情報リテラシーの確立
内田樹先生がブログでこのように記述しています。
私たちは一般的傾向として自分が知っている情報の価値を過大評価し自分が知らない情報の価値を過小評価する。「私が知っていること」は「誰もが当然知らなければならないこと」であり「私が知らないこと」は「知るに値しないこと」である。そういうふうに考える人間がいれば(アカデミズムの世界にもけっこうたくさんいるが)その人の情報リテラシーは低いと判断してよい。情報リテラシーが高いというのは自分がどういう情報に優先的な関心を向け、どういう情報から組織的に目を逸らしているのかをとりあえず意識化できる知性のことである。私たちは常にある種の情報を選好し、ある種の情報を忌避する。そこには個人的な基準がある。基準となっているのは私たちが1人1人選び取っている「世界についての物語」である。
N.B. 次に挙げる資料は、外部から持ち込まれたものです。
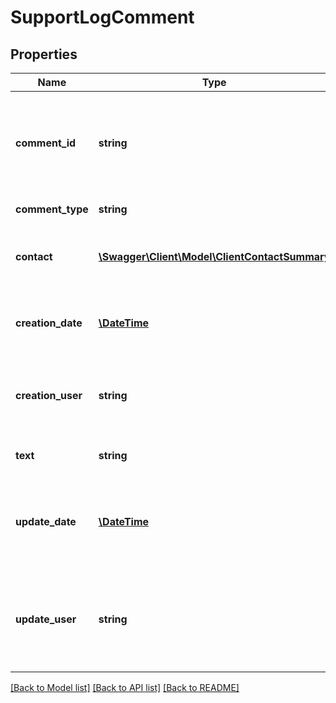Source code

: # SupportLogComment

## Properties
Name | Type | Description | Notes
------------ | ------------- | ------------- | -------------
**comment_id** | **string** | The comment ID is a unique number to identify CSL comment | [optional] 
**comment_type** | **string** | The type of comment | [optional] 
**contact** | [**\Swagger\Client\Model\ClientContactSummary**](ClientContactSummary.md) | The client contact who created the comment | [optional] 
**creation_date** | [**\DateTime**](\DateTime.md) | The date the comment was created | [optional] 
**creation_user** | **string** | The user code of the Advantage user who created the comment | [optional] 
**text** | **string** | The comment text | [optional] 
**update_date** | [**\DateTime**](\DateTime.md) | The Date and Time in UTC that the comment was last update | [optional] 
**update_user** | **string** | The user code of the Advantage user who last updated the comment | [optional] 

[[Back to Model list]](../README.md#documentation-for-models) [[Back to API list]](../README.md#documentation-for-api-endpoints) [[Back to README]](../README.md)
そのストーリーに整合する情報は「よい情報」であり、そのストーリーになじまない情報は「悪い情報」である。私たちは客観的事実よりも主観的願望を優先させる。「今・ここ・私」という直接性はこれら無数の「他我」たちとの協働作業抜きには存立し得ない。それゆえ「主観性とはそのつど既に間主観性である」と現象学は教えるのである。
弁護士が情報リテラシーを確立するためには無数の他の弁護士たちとの協働作業を行うことが不可欠です。弁護士も自分が知っている情報の価値を過大評価し、自分が知らない情報の価値を過小評価する傾向があるからです。弁護士が「全部のことについて全部を知っている」ということは不可能です(医者6)。しかしながら「私が知らないこと」は「知るに値しないこと」ではなく「当然知らなければならないこと」であったかもしれません。謙虚な意識を持ち「学び続ける姿勢」を維持すること「他の弁護士との協働作業」を続けることが必要です。